Dataset entries:
((

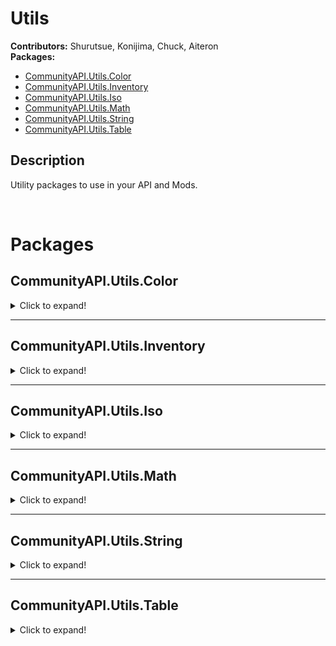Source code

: # Utils

**Contributors:** Shurutsue, Konijima, Chuck, Aiteron  
**Packages:**  
- [CommunityAPI.Utils.Color](#communityapiutilscolor)  
- [CommunityAPI.Utils.Inventory](#communityapiutilsinventory)  
- [CommunityAPI.Utils.Iso](#communityapiutilsiso)  
- [CommunityAPI.Utils.Math](#communityapiutilsmath)  
- [CommunityAPI.Utils.String](#communityapiutilsstring)  
- [CommunityAPI.Utils.Table](#communityapiutilstable)  

## Description

Utility packages to use in your API and Mods.

<br>

# Packages

## CommunityAPI.Utils.Color
<details><summary>Click to expand!</summary><br>



<br></details>


________________________________________________________________________________________________________________________


## CommunityAPI.Utils.Inventory
<details><summary>Click to expand!</summary><br>
  
### FindAllItemInInventoryByTag(container, tag)
Retrieve all items in a container from a tag

| Param     | Type                                                                                                   | Description                     |
|-----------|--------------------------------------------------------------------------------------------------------|---------------------------------|
| container | [ItemContainer](https://quarantin.github.io/zomboid-javadoc/41.56/zombie/inventory/ItemContainer.html) | The item container to search in |
| tag       | string                                                                                                 | The tag to search for           |

**return:** [ArrayList](https://docs.oracle.com/javase/8/docs/api/java/util/ArrayList.html)<[InventoryItem](https://quarantin.github.io/zomboid-javadoc/41.56/zombie/inventory/InventoryItem.html)>

<br></details>

  
________________________________________________________________________________________________________________________

  
## CommunityAPI.Utils.Iso
<details><summary>Click to expand!</summary><br>
  
### RecursiveGetSquare(object)
Safely get the square of an IsoObject recursively

| Param  | Type                                                                                                                                                                                         | Description                       |
|--------|----------------------------------------------------------------------------------------------------------------------------------------------------------------------------------------------|-----------------------------------|
| object | [IsoObject](https://quarantin.github.io/zomboid-javadoc/41.56/zombie/iso/IsoObject.html) \| [IsoGridSquare](https://quarantin.github.io/zomboid-javadoc/41.56/zombie/iso/IsoGridSquare.html) | The object to get the square from |

**return:** [IsoGridSquare](https://quarantin.github.io/zomboid-javadoc/41.56/zombie/iso/IsoGridSquare.html)

<br>

### GetIsoRange(center, range, fractalOffset)
Description here

| Param         | Type                                                                                                                                                                                         | Description                                                           |
|---------------|----------------------------------------------------------------------------------------------------------------------------------------------------------------------------------------------|-----------------------------------------------------------------------|
| center        | [IsoObject](https://quarantin.github.io/zomboid-javadoc/41.56/zombie/iso/IsoObject.html) \| [IsoGridSquare](https://quarantin.github.io/zomboid-javadoc/41.56/zombie/iso/IsoGridSquare.html) | The center point object                                               |
| range         | number                                                                                                                                                                                       | Tiles to scan from center, not including center. ex: range of 1 = 3x3 |
| fractalOffset | number                                                                                                                                                                                       | Fractal offset - spreads out squares by this number                   |

**return:** table<[IsoGridSquare](https://quarantin.github.io/zomboid-javadoc/41.56/zombie/iso/IsoGridSquare.html)>

<br>

### GetIsoGameCharactersInFractalRange(center, range, fractalRange, _lookForType, _addedBooleanFunctions)
Get all humanoid in fractal range from a center point

| Param                  | Type                                                                                                                                                                                         | Description                                                           |
|------------------------|----------------------------------------------------------------------------------------------------------------------------------------------------------------------------------------------|-----------------------------------------------------------------------|
| center                 | [IsoObject](https://quarantin.github.io/zomboid-javadoc/41.56/zombie/iso/IsoObject.html) \| [IsoGridSquare](https://quarantin.github.io/zomboid-javadoc/41.56/zombie/iso/IsoGridSquare.html) | The center point object                                               |
| range                  | number                                                                                                                                                                                       | Tiles to scan from center, not including center. ex: range of 1 = 3x3 |
| fractalOffset          | number                                                                                                                                                                                       | Fractal offset - spreads out squares by this number                   |
| _lookForType           | string \| nil                                                                                                                                                                                | Get only a specific type                                              |
| _addedBooleanFunctions | table \| nil                                                                                                                                                                                 | Table of function(s) must return true to pass                         |

**return:** table<[IsoGameCharacter](https://quarantin.github.io/zomboid-javadoc/41.56/zombie/characters/IsoGameCharacter.html)>

<br>

### GetIsoGameCharactersInRange(center, range, _lookForType, _addedBooleanFunctions)
Get all humanoid in range from a center point

| Param                  | Type                                                                                                                                                                                         | Description                                                           |
|------------------------|----------------------------------------------------------------------------------------------------------------------------------------------------------------------------------------------|-----------------------------------------------------------------------|
| center                 | [IsoObject](https://quarantin.github.io/zomboid-javadoc/41.56/zombie/iso/IsoObject.html) \| [IsoGridSquare](https://quarantin.github.io/zomboid-javadoc/41.56/zombie/iso/IsoGridSquare.html) | The center point object                                               |
| range                  | number                                                                                                                                                                                       | Tiles to scan from center, not including center. ex: range of 1 = 3x3 |
| fractalOffset          | number                                                                                                                                                                                       | Fractal offset - spreads out squares by this number                   |
| _lookForType           | string \| nil                                                                                                                                                                                | Get only a specific type                                              |
| _addedBooleanFunctions | table \| nil                                                                                                                                                                                 | Table of function(s) must return true to pass                         |

**return:** table<[IsoGameCharacter](https://quarantin.github.io/zomboid-javadoc/41.56/zombie/characters/IsoGameCharacter.html)>

<br></details>


________________________________________________________________________________________________________________________


## CommunityAPI.Utils.Math
<details>
<summary>Click to expand!</summary><br>

### GetDistance2DBetweenPoints(x1, y1, x2, y2)
Get the 2D distance between two point

| Param | Type   | Description                  |
|-------|--------|------------------------------|
| x1    | number | X coordinate of first point  |
| y1    | number | Y coordinate of first point  |
| x2    | number | X coordinate of second point |
| y2    | number | Y coordinate of second point |

**return:** number

<br>

### GetDistance2DBetweenSquares(square1, square2)
Get the 2D distance between two squares

| Param   | Type                                                                                             | Description       |
|---------|--------------------------------------------------------------------------------------------------|-------------------|
| square1 | [IsoGridSquare](https://quarantin.github.io/zomboid-javadoc/41.56/zombie/iso/IsoGridSquare.html) | The first square  |
| square2 | [IsoGridSquare](https://quarantin.github.io/zomboid-javadoc/41.56/zombie/iso/IsoGridSquare.html) | The second square |

**return:** number

<br></details>


________________________________________________________________________________________________________________________


## CommunityAPI.Utils.String
<details><summary>Click to expand!</summary><br>
  
### SquareToId(square)
Transform a square position into a unique string

| Param  | Type                                                                                             | Description                         |
|--------|--------------------------------------------------------------------------------------------------|-------------------------------------|
| square | [IsoGridSquare](https://quarantin.github.io/zomboid-javadoc/41.56/zombie/iso/IsoGridSquare.html) | The square to get the position from |

**return:** string

<br>

### PositionToId(x, y ,z)
Transform a position into a unique string

| Param | Type   | Description |
|-------|--------|-------------|
| x     | number | X position  |
| y     | number | Y position  |
| z     | number | Z position  |

**return:** string

<br>

### SplitString(str, delimiter)
Split a string by a delimiter string

| Param     | Type   | Description              |
|-----------|--------|--------------------------|
| str       | string | The string to split      |
| delimiter | string | The string to split with |

**return:** table<string>

<br>

### NumberToDecimalString(value, _decimal)
Format a number into string with decimal

| Param    | Type        | Description                   |
|----------|-------------|-------------------------------|
| value    | number      | The number value to format    |
| _decimal | number\|nil | Amount of decimal, default: 2 |

**return:** string

<br></details>


________________________________________________________________________________________________________________________


## CommunityAPI.Utils.Table
<details><summary>Click to expand!</summary><br>

### CountTableEntries(targetTable)
Get the total count of entry in a table

| Param       | Type   | Description                         |
|-------------|--------|-------------------------------------|
| targetTable | number | The table to count total of entries |

**return:** number

<br>

### GetTableKeys(targetTable)
Get all the keys of a lua table

| Param       | Type  | Description                    |
|-------------|-------|--------------------------------|
| targetTable | table | The table to get the keys from |

**return:** table<string>

<br>

### TableContains(table, value)
Check if a value is found in a table

| Param       | Type  | Description                 |
|-------------|-------|-----------------------------|
| targetTable | table | The table to search in      |
| targetValue | any   | The value to find the table |

**return:** boolean

<br>

### GetBaseClass(object, level)
Get the base class of an object, optionally choose how deep you want to check

| Param       | Type   | Description                                                                        |
|-------------|--------|------------------------------------------------------------------------------------|
| tableObject | table  | The table object to get the base class from                                        |
| _level      | number | Get the deepest base class found if level is higher than the total of base classes |

**return:** table|nil

<br>

### GetAllBaseClasses(object, excludeCurrent)
Get list of all derived class from the current to the deepest level

| Param           | Type    | Description                                               |
|-----------------|---------|-----------------------------------------------------------|
| tableObject     | table   | The table object to get all base class from               |
| _excludeCurrent | boolean | Optionally exclude the current object class from the list |

**return:** table<table>|nil

<br>

### IsClassChildOf(object, class)
Check if table object derive from this class

| Param       | Type          | Description               |
|-------------|---------------|---------------------------|
| tableObject | table         | The table object to check |
| tableClass  | table\|string | The class to compare with |

**return:** boolean

<br></details>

))

• DIRECTIONS FOR THIS TASK:
Pull every line containing "unique" out of the data above.

• TASK ANSWER:
Transform a square position into a unique string
Transform a position into a unique string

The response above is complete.